==== INFORMATION SHOWN ====

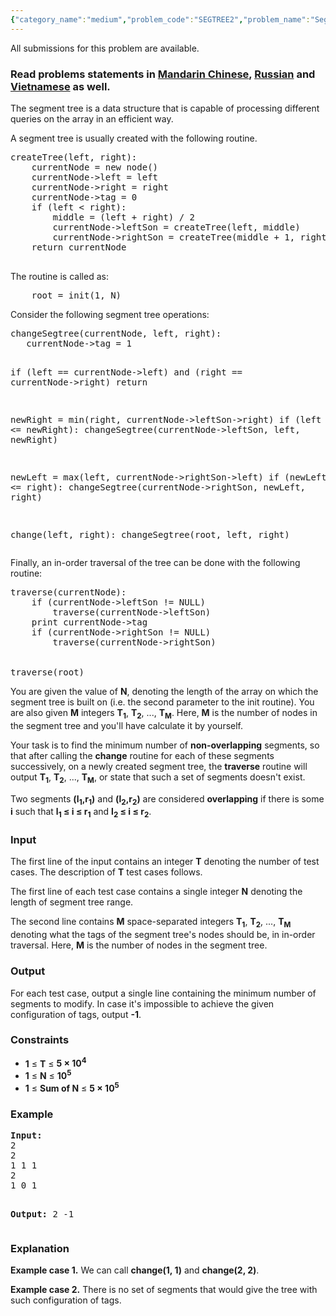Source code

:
 ```yaml
---
{"category_name":"medium","problem_code":"SEGTREE2","problem_name":"Segment Tree","languages_supported":{"0":"ADA","1":"ASM","2":"BASH","3":"BF","4":"C","5":"C99 strict","6":"CAML","7":"CLOJ","8":"CLPS","9":"CPP 4.3.2","10":"CPP 4.9.2","11":"CPP14","12":"CS2","13":"D","14":"ERL","15":"FORT","16":"FS","17":"GO","18":"HASK","19":"ICK","20":"ICON","21":"JAVA","22":"JS","23":"LISP clisp","24":"LISP sbcl","25":"LUA","26":"NEM","27":"NICE","28":"NODEJS","29":"PAS fpc","30":"PAS gpc","31":"PERL","32":"PERL6","33":"PHP","34":"PIKE","35":"PRLG","36":"PYPY","37":"PYTH","38":"PYTH 3.4","39":"RUBY","40":"SCALA","41":"SCM chicken","42":"SCM guile","43":"SCM qobi","44":"ST","45":"TCL","46":"TEXT","47":"WSPC"},"max_timelimit":1,"source_sizelimit":50000,"problem_author":"xcwgf666","problem_tester":null,"date_added":"23-05-2016","tags":{"0":"xcwgf666"},"time":{"view_start_date":1468063200,"submit_start_date":1468063200,"visible_start_date":1468063200,"end_date":1735669800},"layout":"problem"}
---
```

<span class="solution-visible-txt">All submissions for this problem are available.</span><h3> Read problems statements in <a target="_blank" href="http://www.codechef.com/download/translated/SNCKFL16/mandarin/SEGTREE2.pdf">Mandarin Chinese</a>, <a target="_blank" href="http://www.codechef.com/download/translated/SNCKFL16/russian/SEGTREE2.pdf">Russian</a> and <a target="_blank" href="http://www.codechef.com/download/translated/SNCKFL16/vietnamese/SEGTREE2.pdf">Vietnamese</a> as well.</h3>


<p>The segment tree is a data structure that is capable of processing different queries on the array in an efficient way.</p>

<p>A segment tree is usually created with the following routine.</p>

<pre><tt>createTree(left, right):
    currentNode = new node()
    currentNode->left = left
    currentNode->right = right
    currentNode->tag = 0
    if (left < right):
        middle = (left + right) / 2
        currentNode->leftSon = createTree(left, middle)
        currentNode->rightSon = createTree(middle + 1, right)
    return currentNode
</tt>
</pre>       
<p></p>
<p>The routine is called as:</p>
		
<pre><tt>    root = init(1, N)</tt>
</pre>
<p></p>
            
<p>Consider the following segment tree operations:</p>
<pre><tt>changeSegtree(currentNode, left, right):
   currentNode->tag = 1

   if (left == currentNode->left) and (right == currentNode->right)
       return

   newRight = min(right, currentNode->leftSon->right)
   if (left <= newRight):
       changeSegtree(currentNode->leftSon, left, newRight)

   newLeft = max(left, currentNode->rightSon->left)
   if (newLeft <= right):
       changeSegtree(currentNode->rightSon, newLeft, right)

                
change(left, right):
    changeSegtree(root, left, right)</tt>
</pre>
<p></p>

<p>Finally, an in-order traversal of the tree can be done with the following routine:</p>

<pre><tt>traverse(currentNode):
    if (currentNode->leftSon != NULL)
        traverse(currentNode->leftSon)
    print currentNode->tag
    if (currentNode->rightSon != NULL)
        traverse(currentNode->rightSon)


traverse(root)</tt>
</pre>
<p></p>

<p>You are given the value of <b>N</b>, denoting the length of the array on which the segment tree is built on (i.e. the second parameter to the init routine). You are also given <b>M</b> integers <b>T<sub>1</sub></b>, <b>T<sub>2</sub></b>, ..., <b>T<sub>M</sub></b>. Here, <b>M</b> is the number of nodes in the segment tree and you'll have calculate it by yourself.</p>

<p>Your task is to find the minimum number of <b>non-overlapping</b> segments, so that after calling the <b>change</b> routine for each of these segments successively, on a newly created segment tree, the <b>traverse</b> routine will output <b>T<sub>1</sub></b>, <b>T<sub>2</sub></b>, ..., <b>T<sub>M</sub></b>, or state that such a set of segments doesn't exist.</p>

<p>Two segments <b>(l<sub>1</sub>,r<sub>1</sub>)</b> and <b>(l<sub>2</sub>,r<sub>2</sub>)</b> are considered <b>overlapping</b> if there is some <b>i</b> such that <b>l<sub>1</sub> ≤ i ≤ r<sub>1</sub></b> and <b>l<sub>2</sub> ≤ i ≤ r<sub>2</sub></b>.</p>

<h3>Input</h3>
<p>The first line of the input contains an integer <b>T</b> denoting the number of test cases. The description of <b>T</b> test cases follows.</p>

<p>The first line of each test case contains a single integer <b>N</b> denoting the length of segment tree range.</p>

<p>The second line contains <b>M</b> space-separated integers <b>T<sub>1</sub></b>, <b>T<sub>2</sub></b>, ..., <b>T<sub>M</sub></b> denoting what the tags of the segment tree's nodes should be, in in-order traversal. Here, <b>M</b> is the number of nodes in the segment tree.</p>

<h3>Output</h3>
<p>For each test case, output a single line containing the minimum number of segments to modify. In case it's impossible to achieve the given configuration of tags, output <b>-1</b>.
</p>

<h3>Constraints</h3>
<p>
<ul>
<li><b>1</b> ≤ <b>T</b> ≤ <b>5 × 10<sup>4</sup></b></li>
<li><b>1</b> ≤ <b>N</b> ≤ <b>10<sup>5</sup></b></li>
<li><b>1</b> ≤ <b>Sum of N</b> ≤ <b>5 × 10<sup>5</sup></b></li>
</ul>
</p>

<h3>Example</h3>
<pre><b>Input:</b>
<tt>2
2
1 1 1
2
1 0 1</tt>

<b>Output:</b>
<tt>2
-1</tt>
</pre>

<h3>Explanation</h3>
<p><b>Example case 1.</b> We can call <b>change(1, 1)</b> and <b>change(2, 2)</b>.</p>

<p><b>Example case 2.</b> There is no set of segments that would give the tree with such configuration of tags.</p>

====

ASSIGNMENT >> In the entries above, please find the line with "if (left == currentNode->left)" and the line with "if (currentNode->rightSon != NULL)", then write out exactly those two lines and every line between them, and nothing more.

EXPECTED ANSWER >>
   if (left == currentNode->left) and (right == currentNode->right)
       return

   newRight = min(right, currentNode->leftSon->right)
   if (left <= newRight):
       changeSegtree(currentNode->leftSon, left, newRight)

   newLeft = max(left, currentNode->rightSon->left)
   if (newLeft <= right):
       changeSegtree(currentNode->rightSon, newLeft, right)

                
change(left, right):
    changeSegtree(root, left, right)</tt>
</pre>
<p></p>

<p>Finally, an in-order traversal of the tree can be done with the following routine:</p>

<pre><tt>traverse(currentNode):
    if (currentNode->leftSon != NULL)
        traverse(currentNode->leftSon)
    print currentNode->tag
    if (currentNode->rightSon != NULL)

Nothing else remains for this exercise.